Lines to restate from the data below: from the one containing "Chemnitz: Um erneute" to the one containing "## Deniz Yücel klagt auf Entschädigung", both included. Give them again exactly, and only them.

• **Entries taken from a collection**

──────────────────────────────

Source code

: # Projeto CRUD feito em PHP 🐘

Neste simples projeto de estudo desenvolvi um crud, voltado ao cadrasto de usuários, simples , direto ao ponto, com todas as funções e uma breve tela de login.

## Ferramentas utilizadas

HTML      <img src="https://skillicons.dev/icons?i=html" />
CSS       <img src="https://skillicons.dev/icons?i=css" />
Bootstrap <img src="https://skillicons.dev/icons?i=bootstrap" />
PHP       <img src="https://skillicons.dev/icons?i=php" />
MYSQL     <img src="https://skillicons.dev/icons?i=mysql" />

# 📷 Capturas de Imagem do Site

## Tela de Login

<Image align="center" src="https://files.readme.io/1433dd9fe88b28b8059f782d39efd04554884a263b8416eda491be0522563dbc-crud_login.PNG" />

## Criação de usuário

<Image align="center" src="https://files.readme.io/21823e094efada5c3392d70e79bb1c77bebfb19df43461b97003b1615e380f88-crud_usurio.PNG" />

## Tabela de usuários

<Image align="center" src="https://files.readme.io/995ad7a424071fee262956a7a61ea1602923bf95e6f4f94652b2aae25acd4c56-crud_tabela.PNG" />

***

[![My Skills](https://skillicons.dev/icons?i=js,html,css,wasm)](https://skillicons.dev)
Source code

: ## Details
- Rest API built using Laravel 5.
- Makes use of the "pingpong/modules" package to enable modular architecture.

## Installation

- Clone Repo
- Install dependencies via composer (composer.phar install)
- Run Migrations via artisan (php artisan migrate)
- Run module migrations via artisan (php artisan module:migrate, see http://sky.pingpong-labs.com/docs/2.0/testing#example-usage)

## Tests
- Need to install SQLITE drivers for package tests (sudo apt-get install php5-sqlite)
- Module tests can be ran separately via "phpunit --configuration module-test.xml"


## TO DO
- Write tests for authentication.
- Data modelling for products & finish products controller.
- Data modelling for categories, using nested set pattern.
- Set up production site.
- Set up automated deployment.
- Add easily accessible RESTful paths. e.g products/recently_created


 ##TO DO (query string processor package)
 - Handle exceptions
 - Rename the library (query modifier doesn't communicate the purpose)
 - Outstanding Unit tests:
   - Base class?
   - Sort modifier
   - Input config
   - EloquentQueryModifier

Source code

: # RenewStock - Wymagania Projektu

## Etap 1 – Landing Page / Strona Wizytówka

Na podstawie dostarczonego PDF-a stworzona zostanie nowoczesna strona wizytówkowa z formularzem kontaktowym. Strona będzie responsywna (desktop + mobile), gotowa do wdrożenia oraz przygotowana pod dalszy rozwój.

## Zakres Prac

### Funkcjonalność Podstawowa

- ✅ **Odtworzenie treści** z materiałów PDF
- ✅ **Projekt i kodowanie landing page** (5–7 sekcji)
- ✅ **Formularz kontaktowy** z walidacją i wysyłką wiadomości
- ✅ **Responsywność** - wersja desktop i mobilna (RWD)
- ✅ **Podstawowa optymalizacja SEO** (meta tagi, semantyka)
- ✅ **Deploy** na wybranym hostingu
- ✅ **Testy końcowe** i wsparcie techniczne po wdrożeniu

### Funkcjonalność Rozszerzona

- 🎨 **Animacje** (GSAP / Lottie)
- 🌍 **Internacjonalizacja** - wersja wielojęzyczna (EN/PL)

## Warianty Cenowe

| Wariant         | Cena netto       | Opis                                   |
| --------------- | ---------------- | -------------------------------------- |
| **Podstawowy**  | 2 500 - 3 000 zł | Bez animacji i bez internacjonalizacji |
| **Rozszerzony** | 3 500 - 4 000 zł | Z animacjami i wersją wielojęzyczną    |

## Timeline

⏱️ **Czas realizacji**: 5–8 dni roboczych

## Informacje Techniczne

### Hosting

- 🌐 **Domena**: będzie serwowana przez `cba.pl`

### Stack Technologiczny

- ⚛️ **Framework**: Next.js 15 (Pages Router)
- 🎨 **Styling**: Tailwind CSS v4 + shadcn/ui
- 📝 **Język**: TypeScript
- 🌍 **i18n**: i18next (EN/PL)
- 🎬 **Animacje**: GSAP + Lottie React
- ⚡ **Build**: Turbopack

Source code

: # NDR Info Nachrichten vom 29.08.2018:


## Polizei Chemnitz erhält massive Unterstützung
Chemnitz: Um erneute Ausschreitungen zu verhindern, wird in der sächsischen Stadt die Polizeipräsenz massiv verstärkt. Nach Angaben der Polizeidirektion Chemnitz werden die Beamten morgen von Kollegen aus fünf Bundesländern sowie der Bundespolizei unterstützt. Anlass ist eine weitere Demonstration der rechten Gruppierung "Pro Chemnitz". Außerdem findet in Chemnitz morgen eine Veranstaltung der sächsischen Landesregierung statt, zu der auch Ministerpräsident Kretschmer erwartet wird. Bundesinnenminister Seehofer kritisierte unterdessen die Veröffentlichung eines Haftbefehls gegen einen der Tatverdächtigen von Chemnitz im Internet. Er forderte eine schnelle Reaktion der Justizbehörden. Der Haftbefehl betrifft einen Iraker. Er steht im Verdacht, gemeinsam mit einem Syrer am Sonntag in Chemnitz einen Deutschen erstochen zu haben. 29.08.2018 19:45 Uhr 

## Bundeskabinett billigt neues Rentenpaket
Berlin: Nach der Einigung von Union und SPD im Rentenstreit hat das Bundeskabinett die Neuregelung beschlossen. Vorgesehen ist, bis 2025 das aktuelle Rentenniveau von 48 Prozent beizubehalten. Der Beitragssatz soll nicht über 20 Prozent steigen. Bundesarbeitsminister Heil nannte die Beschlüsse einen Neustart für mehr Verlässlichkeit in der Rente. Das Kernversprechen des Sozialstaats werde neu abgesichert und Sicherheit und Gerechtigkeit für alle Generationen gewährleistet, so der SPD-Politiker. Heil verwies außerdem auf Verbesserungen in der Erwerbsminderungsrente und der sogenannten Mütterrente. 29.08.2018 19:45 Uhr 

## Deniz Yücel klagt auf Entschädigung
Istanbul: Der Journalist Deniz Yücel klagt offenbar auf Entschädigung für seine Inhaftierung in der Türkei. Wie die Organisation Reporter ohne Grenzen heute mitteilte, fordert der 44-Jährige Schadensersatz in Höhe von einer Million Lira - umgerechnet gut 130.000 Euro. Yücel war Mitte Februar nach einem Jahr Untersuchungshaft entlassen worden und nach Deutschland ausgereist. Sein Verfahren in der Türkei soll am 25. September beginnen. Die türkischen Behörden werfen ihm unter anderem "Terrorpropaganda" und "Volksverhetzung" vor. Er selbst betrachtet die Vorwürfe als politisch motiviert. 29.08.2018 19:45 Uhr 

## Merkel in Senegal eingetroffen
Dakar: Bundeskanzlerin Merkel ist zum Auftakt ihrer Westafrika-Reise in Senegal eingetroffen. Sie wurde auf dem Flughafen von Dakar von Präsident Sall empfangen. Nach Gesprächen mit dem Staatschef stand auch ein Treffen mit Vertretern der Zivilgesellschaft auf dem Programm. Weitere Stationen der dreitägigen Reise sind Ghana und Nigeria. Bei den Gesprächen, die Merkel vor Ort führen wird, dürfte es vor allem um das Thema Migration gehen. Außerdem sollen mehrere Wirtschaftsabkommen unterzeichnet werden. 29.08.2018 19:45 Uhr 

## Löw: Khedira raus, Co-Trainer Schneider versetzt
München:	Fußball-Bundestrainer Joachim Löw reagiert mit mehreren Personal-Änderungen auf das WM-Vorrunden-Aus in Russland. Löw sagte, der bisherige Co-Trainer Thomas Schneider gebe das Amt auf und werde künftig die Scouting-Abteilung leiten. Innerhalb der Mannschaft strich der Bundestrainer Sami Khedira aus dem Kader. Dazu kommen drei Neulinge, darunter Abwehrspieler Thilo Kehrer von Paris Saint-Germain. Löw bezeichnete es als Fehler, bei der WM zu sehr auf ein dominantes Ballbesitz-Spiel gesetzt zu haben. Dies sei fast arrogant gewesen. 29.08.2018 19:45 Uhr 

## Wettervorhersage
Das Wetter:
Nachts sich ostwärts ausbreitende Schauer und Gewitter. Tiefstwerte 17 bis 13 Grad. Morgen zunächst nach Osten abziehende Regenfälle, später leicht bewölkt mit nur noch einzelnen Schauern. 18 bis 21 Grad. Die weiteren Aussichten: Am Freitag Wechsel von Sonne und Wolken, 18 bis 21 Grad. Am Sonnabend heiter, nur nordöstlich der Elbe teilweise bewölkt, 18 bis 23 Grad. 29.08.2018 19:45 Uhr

──────────────────────────────

• **The answer**
Chemnitz: Um erneute Ausschreitungen zu verhindern, wird in der sächsischen Stadt die Polizeipräsenz massiv verstärkt. Nach Angaben der Polizeidirektion Chemnitz werden die Beamten morgen von Kollegen aus fünf Bundesländern sowie der Bundespolizei unterstützt. Anlass ist eine weitere Demonstration der rechten Gruppierung "Pro Chemnitz". Außerdem findet in Chemnitz morgen eine Veranstaltung der sächsischen Landesregierung statt, zu der auch Ministerpräsident Kretschmer erwartet wird. Bundesinnenminister Seehofer kritisierte unterdessen die Veröffentlichung eines Haftbefehls gegen einen der Tatverdächtigen von Chemnitz im Internet. Er forderte eine schnelle Reaktion der Justizbehörden. Der Haftbefehl betrifft einen Iraker. Er steht im Verdacht, gemeinsam mit einem Syrer am Sonntag in Chemnitz einen Deutschen erstochen zu haben. 29.08.2018 19:45 Uhr 

## Bundeskabinett billigt neues Rentenpaket
Berlin: Nach der Einigung von Union und SPD im Rentenstreit hat das Bundeskabinett die Neuregelung beschlossen. Vorgesehen ist, bis 2025 das aktuelle Rentenniveau von 48 Prozent beizubehalten. Der Beitragssatz soll nicht über 20 Prozent steigen. Bundesarbeitsminister Heil nannte die Beschlüsse einen Neustart für mehr Verlässlichkeit in der Rente. Das Kernversprechen des Sozialstaats werde neu abgesichert und Sicherheit und Gerechtigkeit für alle Generationen gewährleistet, so der SPD-Politiker. Heil verwies außerdem auf Verbesserungen in der Erwerbsminderungsrente und der sogenannten Mütterrente. 29.08.2018 19:45 Uhr 

## Deniz Yücel klagt auf Entschädigung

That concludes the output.